Потому что, только встретившись с ней, он постигнет: прошлое невозвратимо, и узнает, на какой тяжкий путь увлекло его неумолимое воспоминание. Оно останется с ним коротать дни и одинокие вечера. И пытаясь откупиться от него, он выкопает из земли свою подлость и положит к его ногам, каясь в поступке, обрекшем его на муки… Но воспоминание лишь угрюмо покачает головой в ответ. И тогда, воротя нос от разложившихся останков, он начнет препарировать свои грехи, пытаясь разобраться в них. До тех пор, пока не научится жить с осознанием своего преступления, своего вечного раскаяния и вечной горечи — пониманием необратимости своего поступка.
Разве не раскаяния ждет от павших Господь? Он верит в раскаяние и не верит в наказание. Ибо наказание бесплодно, а раскаяние порождает…
Нет!!!
Иванна резко выпрямила пальцы, и обе иглы — красная и синяя — упали на зеленое сукно ее письменного стола.
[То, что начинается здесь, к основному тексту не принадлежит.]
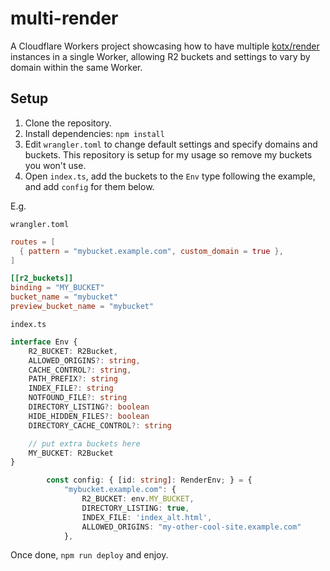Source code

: # multi-render

A Cloudflare Workers project showcasing how to have multiple [kotx/render](https://github.com/kotx/render) instances in a single Worker, allowing R2 buckets and settings to vary by domain within the same Worker.

## Setup

1. Clone the repository.
2. Install dependencies: `npm install`
3. Edit `wrangler.toml` to change default settings and specify domains and buckets. This repository is setup for my usage so remove my buckets you won't use.
4. Open `index.ts`, add the buckets to the `Env` type following the example, and add `config` for them below.

E.g. 

`wrangler.toml`
```toml
routes = [
  { pattern = "mybucket.example.com", custom_domain = true },
]

[[r2_buckets]]
binding = "MY_BUCKET"
bucket_name = "mybucket"
preview_bucket_name = "mybucket"
```

`index.ts`
```ts
interface Env {
	R2_BUCKET: R2Bucket,
	ALLOWED_ORIGINS?: string,
	CACHE_CONTROL?: string,
	PATH_PREFIX?: string
	INDEX_FILE?: string
	NOTFOUND_FILE?: string
	DIRECTORY_LISTING?: boolean
	HIDE_HIDDEN_FILES?: boolean
	DIRECTORY_CACHE_CONTROL?: string

	// put extra buckets here
	MY_BUCKET: R2Bucket
}
```

```ts
		const config: { [id: string]: RenderEnv; } = {
			"mybucket.example.com": {
				R2_BUCKET: env.MY_BUCKET,
				DIRECTORY_LISTING: true,
				INDEX_FILE: 'index_alt.html',
				ALLOWED_ORIGINS: "my-other-cool-site.example.com"
			},
```

Once done, `npm run deploy` and enjoy.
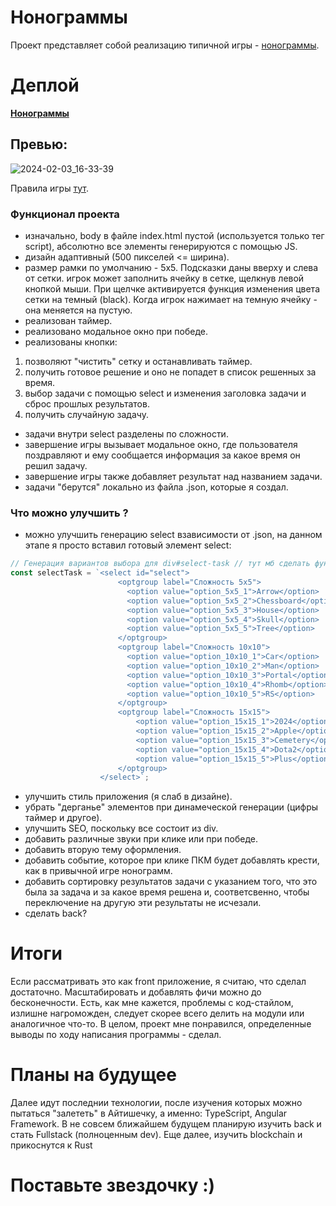# **Нонограммы**
Проект представляет собой реализацию типичной игры - [нонограммы](https://en.wikipedia.org/wiki/Nonogram).

# Деплой
[**Нонограммы**](https://maxrattle.github.io/Nonograms/)

## Превью:
![2024-02-03_16-33-39](https://github.com/MaxRattle/Nonograms/assets/94513379/47c7caca-eaef-440b-82d2-999b83588c54)


Правила игры [тут](https://nonograms-katana.fandom.com/wiki/Tips_for_solving).

### **Функционал проекта**

- изначально, body в файле index.html пустой (используется только тег script), абсолютно все элементы генерируются с помощью JS.
- дизайн адаптивный (500 пикселей <= ширина).
- размер рамки по умолчанию - 5x5. Подсказки даны вверху и слева от сетки.
игрок может заполнить ячейку в сетке, щелкнув левой кнопкой мыши. При щелчке активируется функция изменения цвета сетки на темный (black). Когда игрок нажимает на темную ячейку - она меняется на пустую.
- реализован таймер.
- реализовано модальное окно при победе.
- реализованы кнопки: 
1. позволяют "чистить" сетку и останавливать таймер. 
2. получить готовое решение и оно не попадет в список решенных за время.
3. выбор задачи с помощью select и изменения заголовка задачи и сброс прошлых результатов.
4. получить случайную задачу.
- задачи внутри select разделены по сложности. 
- завершение игры вызывает модальное окно, где пользователя поздравляют и ему сообщается информация за какое время он решил задачу.
- завершение игры также добавляет результат над названием задачи.
- задачи "берутся" локально из файла .json, которые я создал.


### Что можно улучшить ?
- можно улучшить генерацию select взависимости от .json, на данном этапе я просто вставил готовый элемент select:
```javascript
// Генерация вариантов выбора для div#select-task // тут мб сделать функцию генерации
const selectTask = `<select id="select">
                        <optgroup label="Сложность 5x5">
                          <option value="option_5x5_1">Arrow</option>
                          <option value="option_5x5_2">Chessboard</option>
                          <option value="option_5x5_3">House</option>
                          <option value="option_5x5_4">Skull</option>
                          <option value="option_5x5_5">Tree</option>
                        </optgroup>
                        <optgroup label="Сложность 10x10">
                          <option value="option_10x10_1">Car</option>
                          <option value="option_10x10_2">Man</option>
                          <option value="option_10x10_3">Portal</option>
                          <option value="option_10x10_4">Rhomb</option>
                          <option value="option_10x10_5">RS</option>
                        </optgroup>
                        <optgroup label="Сложность 15x15">
                            <option value="option_15x15_1">2024</option>
                            <option value="option_15x15_2">Apple</option>
                            <option value="option_15x15_3">Cemetery</option>
                            <option value="option_15x15_4">Dota2</option>
                            <option value="option_15x15_5">Plus</option>
                        </optgroup>
                    </select>`;
  ```
- улучшить стиль приложения (я слаб в дизайне).
- убрать "дерганье" элементов при динамеческой генерации (цифры таймер и другое).
- улучшить SEO, поскольку все состоит из div.
- добавить различные звуки при клике или при победе.
- добавить вторую тему оформления.
- добавить событие, которое при клике ПКМ будет добавлять крести, как в привычной игре нонограмм.
- добавить сортировку результатов задачи с указанием того, что это была за задача и за какое время решена и, соответсвенно, чтобы переключение на другую эти результаты не исчезали.
- сделать back?

# Итоги
Если рассматривать это как front приложение, я считаю, что сделал достаточно. Масштабировать и добавлять фичи можно до бесконечности. Есть, как мне кажется, проблемы с код-стайлом, излишне нагроможден, следует скорее всего делить на модули или аналогичное что-то. В целом, проект мне понравился, определенные выводы по ходу написания программы - сделал.

# Планы на будущее
Далее идут последнии технологии, после изучения которых можно пытаться "залететь" в Айтишечку, а именно: TypeScript, Angular Framework. В не совсем ближайшем будущем планирую изучить back и стать Fullstack (полноценным dev). Еще далее, изучить blockchain и прикоснутся к Rust

# Поставьте звездочку :)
Она не святая, она ведьма! И ее боль-ненависть-смерть могут утолить только его потливый страх, его бессильная жалкая ненависть, его унизительная смерть.
ОНА ХОЧЕТ УБИТЬ ЕГО!
Pereat mundus et fiat justitia[26].
Это единственное противоядие против ампулы с ядом, зашитой в ее сердце.
18 декабря XXI века
И вот Артемий Курников стоял перед ней — жалкий, голый, бессильный, на измученных, усталых ногах.
А она, засунув руки в карманы, мерила шагами комнату, недоумевая: почему боль-ненависть-смерть внутри нее сменило не удовлетворение, а пустота — гнетущее чувство бессмысленности происходящего.
Неважно, сколько он еще простоит и что еще скажет перед смертью, — все без толку. Все его жалкие эмоции, жалкие попытки договориться, заговорив ей зубы, все не то, не то, не то!
Его смерть ничего не изменит ни в ее, ни в его душе…
Артемий умрет, испытывая только бездумный потливый страх и убежденность — Иванна сошла с ума. Его любовница испытывает к ней только страх и животную ненависть, не понимая, что сейчас она избавляет ее от грядущей боли. А что еще может испытывать эта женщина, если ее тупо схватили, связали, заклеили рот?
Иванна подошла к Алене и содрала скотч с ее губ.
Пусть орет, коли хочет, ей уже все равно…
— Ведьма, — тихо просипела Алена. — Чего ты добиваешься? Зачем?
— Ты любишь Артема? — тихо спросила Иванна.
Ее голос звучал без всякого выражения.
— Как давно вы вместе?
— Не твое дело! — злобно огрызнулась любовница.
— Алена, не надо так… — испуганно попросил Артем.
Девушка с болью посмотрела на него и, сделав над собой усилие, ответила:
— Два месяца.
— Что ж… — печально протянула Карамазова, глядя куда-то сквозь нее. — Он любил бы тебя еще два. Тёма — обстоятельный мальчик. Сколько ты прожил с той журналисточкой, Аней? Полгода? А со следующей, Катей, почти год…
— Откуда ты знаешь? Ты что, следила за мной? — дернулся Артем.
— Да, следила, — апатично призналась Иванна.
— Ты сумасшедшая, — выдавила Алена сквозь зубы.
— Катю, кстати, — продолжила ведьма, — насколько я помню, вынули из петли. А последняя, Тома, пьет по-черному. Другие, правда, оказались крепче…
«Я просто пытаюсь оправдаться, — с отвращением подумала она. — Накрутить, науськать своего дракона, издохшего в самую неподходящую минуту…»
— Ну и что? — храбро бросилась Алена на защиту любимого. — Они просто психованные дуры. Все ищут, все выбирают… Тёма любит меня, мы собираемся пожениться.
— Любишь? — блекло усмехнулась Иванна Артему. — Женишься?
Он замялся, забубнил:
— Послушай, Ваня, у нас с тобой правда так мерзко все получилось. Но я был не в курсе, что Людин тебя…
— Если сука не захочет, кобель не вскочит! — презрительно встряла Алена.
Тёма поморщился: он не знал, как унять свою сожительницу, и искренне жалел, что Иванна освободила ей рот.
«Дура! Она только злит ее. Женюсь я на такой, как же!»